Crans-Montana, concessa l'assistenza giudiziaria all’Italia
La Procura del Canton Vallese accoglie la rogatoria di Roma sull’incendio di Capodanno. Da adesso accesso agli atti e indagini coordinate
© Afp
La Procura del Canton Vallese ha concesso l’assistenza giudiziaria all’Italia nell’ambito dell’inchiesta sull’incendio scoppiato la notte di Capodanno a Crans-Montana. La decisione segue la rogatoria presentata dalla procura di Roma ed è stata confermata dall’Ufficio federale di giustizia, autorità centrale per la cooperazione giudiziaria internazionale.
La motivazione
Tra le vittime della tragedia figurano anche cittadini italiani.

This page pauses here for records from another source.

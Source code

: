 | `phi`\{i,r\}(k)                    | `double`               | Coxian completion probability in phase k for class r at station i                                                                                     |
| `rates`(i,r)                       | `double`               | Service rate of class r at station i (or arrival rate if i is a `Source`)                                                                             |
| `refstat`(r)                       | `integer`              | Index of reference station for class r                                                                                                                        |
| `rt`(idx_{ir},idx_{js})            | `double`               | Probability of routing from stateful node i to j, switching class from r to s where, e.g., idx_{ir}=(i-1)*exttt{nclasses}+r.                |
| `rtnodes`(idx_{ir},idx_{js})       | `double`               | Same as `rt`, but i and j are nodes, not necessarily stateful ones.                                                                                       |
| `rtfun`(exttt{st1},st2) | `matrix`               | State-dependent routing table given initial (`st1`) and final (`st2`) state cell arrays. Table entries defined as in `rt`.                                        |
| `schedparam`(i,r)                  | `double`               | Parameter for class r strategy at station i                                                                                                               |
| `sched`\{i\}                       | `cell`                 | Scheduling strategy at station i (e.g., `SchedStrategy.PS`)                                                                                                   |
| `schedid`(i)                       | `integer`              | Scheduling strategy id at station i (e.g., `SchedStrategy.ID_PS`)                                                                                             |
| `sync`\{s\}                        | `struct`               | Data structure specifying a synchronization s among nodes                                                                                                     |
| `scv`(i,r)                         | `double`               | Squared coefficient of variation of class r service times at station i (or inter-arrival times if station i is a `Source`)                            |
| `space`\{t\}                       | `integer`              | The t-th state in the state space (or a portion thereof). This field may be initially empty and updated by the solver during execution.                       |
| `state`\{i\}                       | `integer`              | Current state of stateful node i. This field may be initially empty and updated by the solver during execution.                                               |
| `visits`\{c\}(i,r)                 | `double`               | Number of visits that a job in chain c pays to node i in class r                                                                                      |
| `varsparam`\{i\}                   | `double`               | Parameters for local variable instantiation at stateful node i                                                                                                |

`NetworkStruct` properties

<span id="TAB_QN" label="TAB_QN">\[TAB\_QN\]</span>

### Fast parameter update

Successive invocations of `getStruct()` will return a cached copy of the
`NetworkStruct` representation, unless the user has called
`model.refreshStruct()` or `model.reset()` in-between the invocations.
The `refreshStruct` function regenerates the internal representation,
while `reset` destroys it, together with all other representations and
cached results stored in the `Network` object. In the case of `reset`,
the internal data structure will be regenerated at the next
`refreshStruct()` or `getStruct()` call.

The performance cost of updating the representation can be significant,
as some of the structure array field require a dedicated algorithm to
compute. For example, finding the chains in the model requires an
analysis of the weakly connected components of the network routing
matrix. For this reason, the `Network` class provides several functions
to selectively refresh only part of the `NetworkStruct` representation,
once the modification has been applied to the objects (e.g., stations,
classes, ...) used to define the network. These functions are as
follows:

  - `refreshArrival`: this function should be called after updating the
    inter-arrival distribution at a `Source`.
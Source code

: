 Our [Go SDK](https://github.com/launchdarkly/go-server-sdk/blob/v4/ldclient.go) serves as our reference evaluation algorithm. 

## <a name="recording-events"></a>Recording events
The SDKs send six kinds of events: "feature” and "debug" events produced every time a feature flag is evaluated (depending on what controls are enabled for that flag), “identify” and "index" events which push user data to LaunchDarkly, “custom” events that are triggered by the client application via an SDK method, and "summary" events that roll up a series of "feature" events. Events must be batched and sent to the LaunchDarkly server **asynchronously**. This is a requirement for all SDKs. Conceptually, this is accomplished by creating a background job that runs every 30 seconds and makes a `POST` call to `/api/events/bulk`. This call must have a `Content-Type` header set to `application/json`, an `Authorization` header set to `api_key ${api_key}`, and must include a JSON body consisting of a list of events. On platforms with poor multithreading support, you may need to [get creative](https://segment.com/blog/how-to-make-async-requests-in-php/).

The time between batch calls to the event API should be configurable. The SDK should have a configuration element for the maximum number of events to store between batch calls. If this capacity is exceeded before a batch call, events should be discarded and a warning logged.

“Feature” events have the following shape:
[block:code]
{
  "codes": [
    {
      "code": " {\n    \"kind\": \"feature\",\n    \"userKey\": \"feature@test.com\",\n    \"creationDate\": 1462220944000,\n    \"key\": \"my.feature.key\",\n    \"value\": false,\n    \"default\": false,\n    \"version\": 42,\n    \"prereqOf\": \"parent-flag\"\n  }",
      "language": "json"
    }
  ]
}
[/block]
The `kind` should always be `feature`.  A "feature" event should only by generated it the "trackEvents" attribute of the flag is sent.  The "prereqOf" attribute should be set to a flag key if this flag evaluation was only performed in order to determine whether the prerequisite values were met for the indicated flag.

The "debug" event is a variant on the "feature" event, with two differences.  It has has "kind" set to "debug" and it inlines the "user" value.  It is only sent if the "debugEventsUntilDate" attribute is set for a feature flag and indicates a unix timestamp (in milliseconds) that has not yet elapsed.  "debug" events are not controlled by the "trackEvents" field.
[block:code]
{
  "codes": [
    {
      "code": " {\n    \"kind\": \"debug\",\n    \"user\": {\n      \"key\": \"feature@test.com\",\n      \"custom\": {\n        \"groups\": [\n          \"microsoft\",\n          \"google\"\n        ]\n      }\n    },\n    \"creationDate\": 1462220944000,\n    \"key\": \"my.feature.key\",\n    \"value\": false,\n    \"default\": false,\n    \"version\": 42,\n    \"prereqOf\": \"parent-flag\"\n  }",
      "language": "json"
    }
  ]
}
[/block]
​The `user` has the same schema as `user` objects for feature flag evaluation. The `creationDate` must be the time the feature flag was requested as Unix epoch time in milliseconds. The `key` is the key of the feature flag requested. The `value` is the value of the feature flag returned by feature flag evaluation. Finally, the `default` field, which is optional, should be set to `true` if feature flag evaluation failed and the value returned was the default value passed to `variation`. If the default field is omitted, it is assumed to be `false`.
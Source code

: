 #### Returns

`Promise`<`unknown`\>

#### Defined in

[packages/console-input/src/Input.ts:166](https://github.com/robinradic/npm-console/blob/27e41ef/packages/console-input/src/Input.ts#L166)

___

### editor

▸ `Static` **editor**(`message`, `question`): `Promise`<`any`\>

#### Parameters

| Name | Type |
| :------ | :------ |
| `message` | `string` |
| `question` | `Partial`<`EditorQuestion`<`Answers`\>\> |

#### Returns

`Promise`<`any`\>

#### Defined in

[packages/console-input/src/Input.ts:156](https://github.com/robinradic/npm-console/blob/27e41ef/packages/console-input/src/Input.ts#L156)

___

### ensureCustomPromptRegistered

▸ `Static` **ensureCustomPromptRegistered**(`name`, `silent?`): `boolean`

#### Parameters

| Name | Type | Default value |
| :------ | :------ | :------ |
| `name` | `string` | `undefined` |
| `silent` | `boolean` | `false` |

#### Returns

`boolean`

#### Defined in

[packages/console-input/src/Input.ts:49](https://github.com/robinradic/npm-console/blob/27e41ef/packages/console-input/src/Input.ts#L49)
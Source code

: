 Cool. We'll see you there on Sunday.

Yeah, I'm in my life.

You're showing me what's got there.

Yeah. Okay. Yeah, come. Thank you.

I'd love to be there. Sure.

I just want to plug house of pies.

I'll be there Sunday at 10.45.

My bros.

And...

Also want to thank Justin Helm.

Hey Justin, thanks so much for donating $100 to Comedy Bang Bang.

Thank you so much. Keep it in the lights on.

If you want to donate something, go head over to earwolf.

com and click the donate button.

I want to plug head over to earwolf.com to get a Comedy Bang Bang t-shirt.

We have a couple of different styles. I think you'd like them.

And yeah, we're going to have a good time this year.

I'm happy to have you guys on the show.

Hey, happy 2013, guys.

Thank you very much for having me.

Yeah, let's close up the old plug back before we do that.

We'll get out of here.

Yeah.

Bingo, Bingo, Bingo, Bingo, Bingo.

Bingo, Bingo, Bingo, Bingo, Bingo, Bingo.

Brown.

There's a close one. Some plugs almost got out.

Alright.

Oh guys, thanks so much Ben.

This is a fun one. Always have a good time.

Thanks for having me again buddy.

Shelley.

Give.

Un elemento che impone alla magistratura italiana l’apertura di un procedimento penale. In questo contesto, la collaborazione tra le due autorità inquirenti viene considerata non solo opportuna, ma funzionale. Secondo quanto precisato dall’Ufficio federale di giustizia, le autorità italiane avranno accesso alle prove già raccolte in Svizzera. L’assistenza avverrà nel rispetto delle garanzie legali previste per le parti potenzialmente coinvolte.
Il prossimo incontro
L’obiettivo è mettere in comune risorse e competenze, favorendo uno scambio diretto di informazioni. In quest’ottica, a metà febbraio è previsto un primo incontro tecnico tra le autorità penali dei due Paesi. L’Ufficio federale di giustizia accompagnerà il confronto, con il compito di chiarire i dettagli della collaborazione e coordinare le procedure investigative.